Your task: Look through the entries below and return all lines including the word "fertility".

Supplied records:
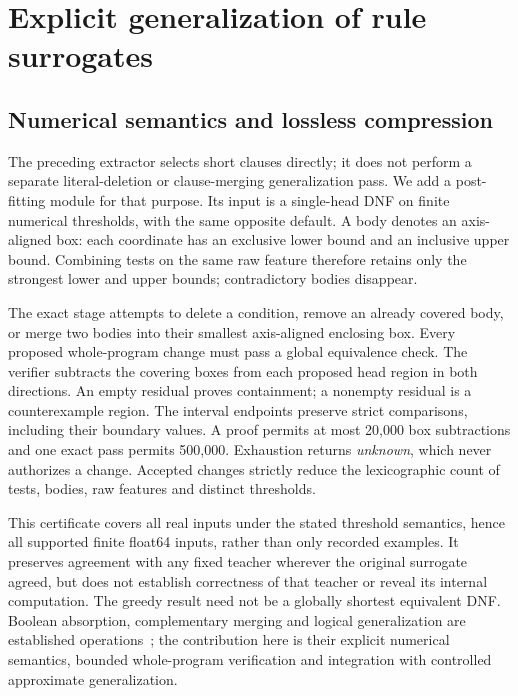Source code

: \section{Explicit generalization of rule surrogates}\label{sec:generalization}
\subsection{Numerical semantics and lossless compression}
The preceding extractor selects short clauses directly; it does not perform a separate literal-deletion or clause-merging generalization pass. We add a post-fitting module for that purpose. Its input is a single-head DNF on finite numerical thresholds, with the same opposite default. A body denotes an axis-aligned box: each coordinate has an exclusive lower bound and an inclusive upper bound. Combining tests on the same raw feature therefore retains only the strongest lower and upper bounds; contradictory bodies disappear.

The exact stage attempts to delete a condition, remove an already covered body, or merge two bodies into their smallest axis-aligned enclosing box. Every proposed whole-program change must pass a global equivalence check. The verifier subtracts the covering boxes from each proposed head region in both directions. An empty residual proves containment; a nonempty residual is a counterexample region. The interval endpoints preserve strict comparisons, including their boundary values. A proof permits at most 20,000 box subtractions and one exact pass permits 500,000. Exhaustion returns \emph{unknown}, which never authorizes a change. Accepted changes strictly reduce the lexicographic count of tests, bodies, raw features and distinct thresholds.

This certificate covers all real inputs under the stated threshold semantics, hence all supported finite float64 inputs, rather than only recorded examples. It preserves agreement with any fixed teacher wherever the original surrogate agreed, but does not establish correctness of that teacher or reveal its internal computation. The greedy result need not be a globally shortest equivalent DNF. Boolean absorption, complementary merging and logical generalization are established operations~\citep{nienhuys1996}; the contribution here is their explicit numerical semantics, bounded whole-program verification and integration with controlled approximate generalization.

* * *

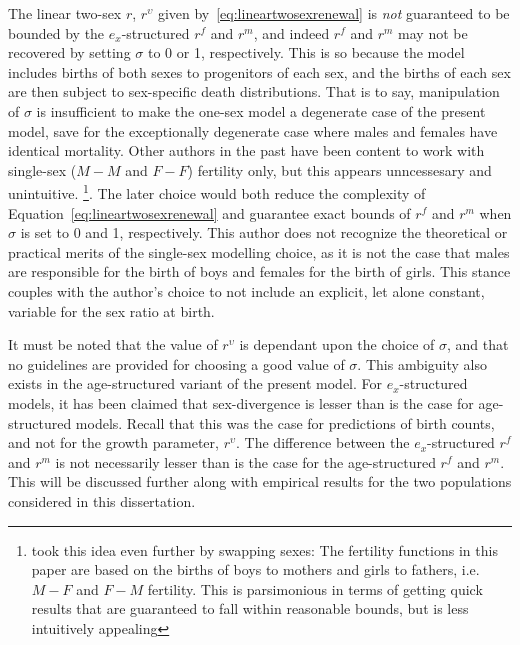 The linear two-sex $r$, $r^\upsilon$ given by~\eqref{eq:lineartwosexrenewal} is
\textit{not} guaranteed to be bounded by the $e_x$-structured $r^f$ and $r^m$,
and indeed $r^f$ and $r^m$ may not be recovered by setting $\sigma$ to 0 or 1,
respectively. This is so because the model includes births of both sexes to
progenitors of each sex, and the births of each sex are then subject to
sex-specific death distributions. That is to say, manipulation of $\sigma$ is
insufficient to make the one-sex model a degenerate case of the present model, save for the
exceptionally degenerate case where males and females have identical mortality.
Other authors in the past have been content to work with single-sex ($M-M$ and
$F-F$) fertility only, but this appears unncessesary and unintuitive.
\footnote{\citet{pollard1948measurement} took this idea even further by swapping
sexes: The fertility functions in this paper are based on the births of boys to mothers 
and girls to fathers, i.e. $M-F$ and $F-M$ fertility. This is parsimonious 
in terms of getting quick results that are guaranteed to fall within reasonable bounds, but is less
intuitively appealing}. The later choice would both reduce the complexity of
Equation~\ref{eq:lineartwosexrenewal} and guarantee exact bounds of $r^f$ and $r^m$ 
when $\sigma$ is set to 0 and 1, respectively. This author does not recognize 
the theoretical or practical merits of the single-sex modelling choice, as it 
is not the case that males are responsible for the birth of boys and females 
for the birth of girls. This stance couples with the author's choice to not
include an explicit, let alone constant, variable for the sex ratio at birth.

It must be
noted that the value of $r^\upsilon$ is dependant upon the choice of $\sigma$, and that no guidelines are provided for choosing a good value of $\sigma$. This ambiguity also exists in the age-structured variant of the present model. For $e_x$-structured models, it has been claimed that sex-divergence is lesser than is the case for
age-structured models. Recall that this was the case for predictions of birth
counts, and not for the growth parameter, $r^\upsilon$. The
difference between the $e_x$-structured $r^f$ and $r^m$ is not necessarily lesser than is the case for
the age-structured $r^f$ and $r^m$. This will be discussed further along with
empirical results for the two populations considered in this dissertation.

Response to the task:
$F-F$) fertility only, but this appears unncessesary and unintuitive.
sexes: The fertility functions in this paper are based on the births of boys to mothers 
and girls to fathers, i.e. $M-F$ and $F-M$ fertility. This is parsimonious 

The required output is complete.